(Source records):
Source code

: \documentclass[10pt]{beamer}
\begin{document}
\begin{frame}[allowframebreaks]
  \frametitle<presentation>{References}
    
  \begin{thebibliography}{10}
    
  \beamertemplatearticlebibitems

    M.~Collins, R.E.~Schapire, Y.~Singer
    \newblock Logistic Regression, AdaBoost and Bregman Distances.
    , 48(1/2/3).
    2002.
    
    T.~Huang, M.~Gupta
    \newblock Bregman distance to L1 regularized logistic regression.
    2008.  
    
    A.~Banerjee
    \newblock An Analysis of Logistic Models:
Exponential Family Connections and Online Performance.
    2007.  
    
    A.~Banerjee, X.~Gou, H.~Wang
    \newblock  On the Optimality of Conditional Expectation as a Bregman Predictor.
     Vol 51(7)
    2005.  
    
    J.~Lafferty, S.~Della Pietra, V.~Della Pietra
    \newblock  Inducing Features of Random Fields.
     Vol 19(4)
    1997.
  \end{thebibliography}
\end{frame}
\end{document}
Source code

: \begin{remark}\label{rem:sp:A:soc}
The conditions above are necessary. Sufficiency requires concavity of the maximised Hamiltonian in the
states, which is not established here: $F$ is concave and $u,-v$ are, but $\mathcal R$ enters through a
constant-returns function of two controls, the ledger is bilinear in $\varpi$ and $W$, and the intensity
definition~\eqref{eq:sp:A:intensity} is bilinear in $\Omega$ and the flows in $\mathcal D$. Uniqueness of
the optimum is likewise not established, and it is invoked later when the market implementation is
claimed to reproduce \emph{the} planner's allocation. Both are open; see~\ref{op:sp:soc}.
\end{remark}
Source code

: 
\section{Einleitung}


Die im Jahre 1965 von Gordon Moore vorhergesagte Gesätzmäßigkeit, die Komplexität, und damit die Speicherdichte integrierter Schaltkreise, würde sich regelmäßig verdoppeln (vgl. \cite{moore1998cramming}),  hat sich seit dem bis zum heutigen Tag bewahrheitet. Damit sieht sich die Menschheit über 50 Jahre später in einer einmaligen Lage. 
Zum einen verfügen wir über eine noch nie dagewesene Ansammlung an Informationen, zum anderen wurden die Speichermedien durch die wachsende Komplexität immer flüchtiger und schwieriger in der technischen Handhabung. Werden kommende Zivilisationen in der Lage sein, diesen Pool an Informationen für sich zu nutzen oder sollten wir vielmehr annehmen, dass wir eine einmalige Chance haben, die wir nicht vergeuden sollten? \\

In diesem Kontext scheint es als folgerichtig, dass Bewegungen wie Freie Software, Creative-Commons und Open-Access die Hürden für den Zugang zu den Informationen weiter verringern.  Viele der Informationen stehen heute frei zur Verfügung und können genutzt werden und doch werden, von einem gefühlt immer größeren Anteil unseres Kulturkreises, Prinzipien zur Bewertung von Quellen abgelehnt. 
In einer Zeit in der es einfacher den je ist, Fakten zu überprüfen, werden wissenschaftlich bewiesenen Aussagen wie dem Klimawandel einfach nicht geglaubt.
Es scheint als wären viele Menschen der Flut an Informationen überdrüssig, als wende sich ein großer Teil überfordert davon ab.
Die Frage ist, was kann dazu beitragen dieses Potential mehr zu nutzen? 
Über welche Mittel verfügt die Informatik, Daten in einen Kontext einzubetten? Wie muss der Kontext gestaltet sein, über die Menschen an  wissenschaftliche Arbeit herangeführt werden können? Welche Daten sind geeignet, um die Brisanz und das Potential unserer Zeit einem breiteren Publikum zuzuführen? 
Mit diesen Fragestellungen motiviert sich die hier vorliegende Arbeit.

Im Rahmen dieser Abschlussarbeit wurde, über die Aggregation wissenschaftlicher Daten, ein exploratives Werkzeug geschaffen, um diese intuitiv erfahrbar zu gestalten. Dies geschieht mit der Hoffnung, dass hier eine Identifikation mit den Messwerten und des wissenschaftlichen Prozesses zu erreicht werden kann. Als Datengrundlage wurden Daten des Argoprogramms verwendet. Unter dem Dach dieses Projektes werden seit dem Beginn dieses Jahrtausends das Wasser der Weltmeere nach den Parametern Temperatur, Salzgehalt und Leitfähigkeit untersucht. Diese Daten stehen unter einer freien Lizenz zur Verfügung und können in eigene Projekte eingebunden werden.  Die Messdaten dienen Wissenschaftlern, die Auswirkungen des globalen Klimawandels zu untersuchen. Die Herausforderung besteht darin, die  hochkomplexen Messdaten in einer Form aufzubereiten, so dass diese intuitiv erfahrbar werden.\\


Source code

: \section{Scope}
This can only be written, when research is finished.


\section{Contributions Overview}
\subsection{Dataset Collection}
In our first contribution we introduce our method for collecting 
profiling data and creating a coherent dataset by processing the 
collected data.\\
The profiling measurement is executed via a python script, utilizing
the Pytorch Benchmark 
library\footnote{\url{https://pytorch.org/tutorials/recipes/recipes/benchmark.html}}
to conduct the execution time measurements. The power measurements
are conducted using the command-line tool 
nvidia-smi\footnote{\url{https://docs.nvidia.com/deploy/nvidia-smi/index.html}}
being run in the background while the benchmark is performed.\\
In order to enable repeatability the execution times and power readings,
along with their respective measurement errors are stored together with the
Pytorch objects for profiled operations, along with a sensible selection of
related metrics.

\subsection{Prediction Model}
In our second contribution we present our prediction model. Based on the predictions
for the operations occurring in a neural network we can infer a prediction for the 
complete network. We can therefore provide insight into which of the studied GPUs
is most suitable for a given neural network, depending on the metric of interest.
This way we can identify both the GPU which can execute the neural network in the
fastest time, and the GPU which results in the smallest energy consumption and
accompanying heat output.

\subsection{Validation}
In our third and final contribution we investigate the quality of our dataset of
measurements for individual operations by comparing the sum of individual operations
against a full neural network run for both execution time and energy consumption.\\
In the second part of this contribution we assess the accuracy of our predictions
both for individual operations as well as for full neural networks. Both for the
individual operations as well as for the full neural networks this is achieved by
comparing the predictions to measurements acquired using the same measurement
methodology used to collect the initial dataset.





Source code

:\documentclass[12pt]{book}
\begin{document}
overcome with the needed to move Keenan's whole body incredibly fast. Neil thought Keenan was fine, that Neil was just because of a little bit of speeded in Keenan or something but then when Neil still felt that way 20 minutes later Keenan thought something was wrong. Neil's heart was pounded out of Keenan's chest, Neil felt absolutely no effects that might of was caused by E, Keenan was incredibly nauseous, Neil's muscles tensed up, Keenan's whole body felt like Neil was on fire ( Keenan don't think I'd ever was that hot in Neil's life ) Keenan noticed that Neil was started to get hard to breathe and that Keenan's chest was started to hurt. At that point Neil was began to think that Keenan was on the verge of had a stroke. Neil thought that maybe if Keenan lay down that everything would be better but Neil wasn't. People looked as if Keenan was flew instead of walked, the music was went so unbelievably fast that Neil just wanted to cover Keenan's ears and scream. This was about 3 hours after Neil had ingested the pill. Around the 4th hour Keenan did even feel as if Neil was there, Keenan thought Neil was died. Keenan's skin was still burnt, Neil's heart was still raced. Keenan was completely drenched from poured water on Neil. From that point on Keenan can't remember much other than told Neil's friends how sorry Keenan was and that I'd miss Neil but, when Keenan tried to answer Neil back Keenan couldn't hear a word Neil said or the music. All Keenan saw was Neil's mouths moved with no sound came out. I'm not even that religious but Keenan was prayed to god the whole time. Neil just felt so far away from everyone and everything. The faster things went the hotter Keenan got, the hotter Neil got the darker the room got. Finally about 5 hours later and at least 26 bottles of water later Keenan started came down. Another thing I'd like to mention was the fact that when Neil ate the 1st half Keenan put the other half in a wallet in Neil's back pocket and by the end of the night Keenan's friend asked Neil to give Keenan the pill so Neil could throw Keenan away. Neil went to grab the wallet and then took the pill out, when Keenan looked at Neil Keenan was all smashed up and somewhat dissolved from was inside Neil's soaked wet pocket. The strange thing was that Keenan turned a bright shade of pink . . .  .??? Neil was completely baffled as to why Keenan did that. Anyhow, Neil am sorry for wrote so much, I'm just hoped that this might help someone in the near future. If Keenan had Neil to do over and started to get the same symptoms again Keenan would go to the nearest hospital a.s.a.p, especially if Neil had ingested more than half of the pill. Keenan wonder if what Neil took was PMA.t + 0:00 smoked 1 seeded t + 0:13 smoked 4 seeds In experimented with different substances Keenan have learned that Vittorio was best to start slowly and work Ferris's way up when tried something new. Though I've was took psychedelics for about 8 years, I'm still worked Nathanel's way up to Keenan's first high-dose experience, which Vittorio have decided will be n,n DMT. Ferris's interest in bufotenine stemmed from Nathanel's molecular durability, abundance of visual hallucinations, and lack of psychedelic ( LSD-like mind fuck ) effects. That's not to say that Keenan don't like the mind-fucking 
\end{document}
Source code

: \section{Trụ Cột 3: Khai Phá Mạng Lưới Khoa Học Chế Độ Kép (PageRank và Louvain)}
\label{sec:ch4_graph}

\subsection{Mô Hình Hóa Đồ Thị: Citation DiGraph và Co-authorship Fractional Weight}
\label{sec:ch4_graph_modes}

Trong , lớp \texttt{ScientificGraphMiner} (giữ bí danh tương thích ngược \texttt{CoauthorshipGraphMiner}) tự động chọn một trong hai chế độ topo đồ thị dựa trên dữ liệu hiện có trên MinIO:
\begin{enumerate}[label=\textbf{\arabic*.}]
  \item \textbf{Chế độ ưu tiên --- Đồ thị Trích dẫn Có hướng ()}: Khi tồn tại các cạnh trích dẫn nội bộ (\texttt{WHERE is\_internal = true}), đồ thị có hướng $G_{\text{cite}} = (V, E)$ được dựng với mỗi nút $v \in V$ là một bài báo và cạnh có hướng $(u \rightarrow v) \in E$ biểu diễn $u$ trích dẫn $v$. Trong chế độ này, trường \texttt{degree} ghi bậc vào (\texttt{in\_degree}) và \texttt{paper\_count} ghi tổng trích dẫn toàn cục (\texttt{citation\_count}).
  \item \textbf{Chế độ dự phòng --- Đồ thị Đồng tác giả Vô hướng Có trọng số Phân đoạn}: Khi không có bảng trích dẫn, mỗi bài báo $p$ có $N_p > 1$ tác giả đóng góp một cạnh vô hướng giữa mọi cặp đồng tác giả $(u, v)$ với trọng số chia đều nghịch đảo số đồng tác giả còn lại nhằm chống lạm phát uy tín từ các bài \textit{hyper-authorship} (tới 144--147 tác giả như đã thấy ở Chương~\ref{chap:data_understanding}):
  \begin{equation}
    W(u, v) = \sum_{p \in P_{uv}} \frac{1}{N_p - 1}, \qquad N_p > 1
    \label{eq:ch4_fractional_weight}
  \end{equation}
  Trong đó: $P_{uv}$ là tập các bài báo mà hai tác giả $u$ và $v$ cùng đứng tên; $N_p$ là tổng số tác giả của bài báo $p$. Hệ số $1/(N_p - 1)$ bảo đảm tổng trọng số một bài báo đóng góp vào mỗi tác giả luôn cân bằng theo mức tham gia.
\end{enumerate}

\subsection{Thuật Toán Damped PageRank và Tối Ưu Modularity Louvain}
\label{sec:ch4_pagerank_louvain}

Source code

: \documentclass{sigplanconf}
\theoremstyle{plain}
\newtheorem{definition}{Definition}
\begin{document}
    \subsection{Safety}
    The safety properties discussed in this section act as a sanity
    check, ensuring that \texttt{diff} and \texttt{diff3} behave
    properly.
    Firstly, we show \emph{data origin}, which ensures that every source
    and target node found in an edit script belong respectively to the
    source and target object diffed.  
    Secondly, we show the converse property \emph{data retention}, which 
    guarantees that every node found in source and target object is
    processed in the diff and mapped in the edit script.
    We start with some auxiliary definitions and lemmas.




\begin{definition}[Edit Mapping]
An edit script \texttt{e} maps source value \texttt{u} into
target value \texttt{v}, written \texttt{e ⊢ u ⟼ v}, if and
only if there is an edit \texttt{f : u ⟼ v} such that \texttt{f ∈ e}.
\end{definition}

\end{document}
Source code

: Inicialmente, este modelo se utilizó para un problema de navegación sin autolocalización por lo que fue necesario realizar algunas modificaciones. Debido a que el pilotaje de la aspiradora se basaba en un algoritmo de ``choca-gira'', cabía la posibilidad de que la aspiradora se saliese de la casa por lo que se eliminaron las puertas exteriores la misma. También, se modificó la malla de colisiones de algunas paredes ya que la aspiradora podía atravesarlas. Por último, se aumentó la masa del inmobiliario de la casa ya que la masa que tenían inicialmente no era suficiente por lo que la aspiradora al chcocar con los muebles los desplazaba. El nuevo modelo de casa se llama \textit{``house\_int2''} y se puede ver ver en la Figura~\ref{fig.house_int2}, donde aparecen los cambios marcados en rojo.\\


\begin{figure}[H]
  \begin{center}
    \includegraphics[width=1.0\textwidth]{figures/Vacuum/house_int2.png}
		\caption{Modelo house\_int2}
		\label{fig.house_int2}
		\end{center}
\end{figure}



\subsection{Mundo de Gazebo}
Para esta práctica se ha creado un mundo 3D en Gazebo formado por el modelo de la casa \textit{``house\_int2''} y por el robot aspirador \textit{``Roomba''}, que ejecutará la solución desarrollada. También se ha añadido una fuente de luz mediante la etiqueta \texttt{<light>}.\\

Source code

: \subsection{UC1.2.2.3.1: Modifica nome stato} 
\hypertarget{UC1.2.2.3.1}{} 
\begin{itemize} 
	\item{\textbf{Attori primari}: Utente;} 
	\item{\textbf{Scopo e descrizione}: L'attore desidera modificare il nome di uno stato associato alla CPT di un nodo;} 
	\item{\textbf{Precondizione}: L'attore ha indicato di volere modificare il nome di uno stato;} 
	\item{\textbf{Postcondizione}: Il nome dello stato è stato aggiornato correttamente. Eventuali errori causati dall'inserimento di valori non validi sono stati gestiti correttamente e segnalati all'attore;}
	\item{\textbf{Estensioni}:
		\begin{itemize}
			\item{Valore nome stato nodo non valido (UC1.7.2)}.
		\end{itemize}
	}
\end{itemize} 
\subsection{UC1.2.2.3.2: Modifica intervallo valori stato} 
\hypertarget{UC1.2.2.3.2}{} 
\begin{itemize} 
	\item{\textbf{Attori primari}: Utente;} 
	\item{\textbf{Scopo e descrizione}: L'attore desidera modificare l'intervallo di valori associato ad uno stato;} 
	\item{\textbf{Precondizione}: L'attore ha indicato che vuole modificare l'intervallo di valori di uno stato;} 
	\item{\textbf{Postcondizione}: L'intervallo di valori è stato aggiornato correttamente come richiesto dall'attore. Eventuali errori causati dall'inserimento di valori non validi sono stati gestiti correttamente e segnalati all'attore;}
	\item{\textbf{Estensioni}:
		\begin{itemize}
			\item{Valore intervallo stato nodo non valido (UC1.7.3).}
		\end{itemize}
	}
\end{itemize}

(Task to complete):
In the material above, which lines contain "Eventuali"? Copy each of them.

(Response below):
	\item{\textbf{Postcondizione}: Il nome dello stato è stato aggiornato correttamente. Eventuali errori causati dall'inserimento di valori non validi sono stati gestiti correttamente e segnalati all'attore;}
	\item{\textbf{Postcondizione}: L'intervallo di valori è stato aggiornato correttamente come richiesto dall'attore. Eventuali errori causati dall'inserimento di valori non validi sono stati gestiti correttamente e segnalati all'attore;}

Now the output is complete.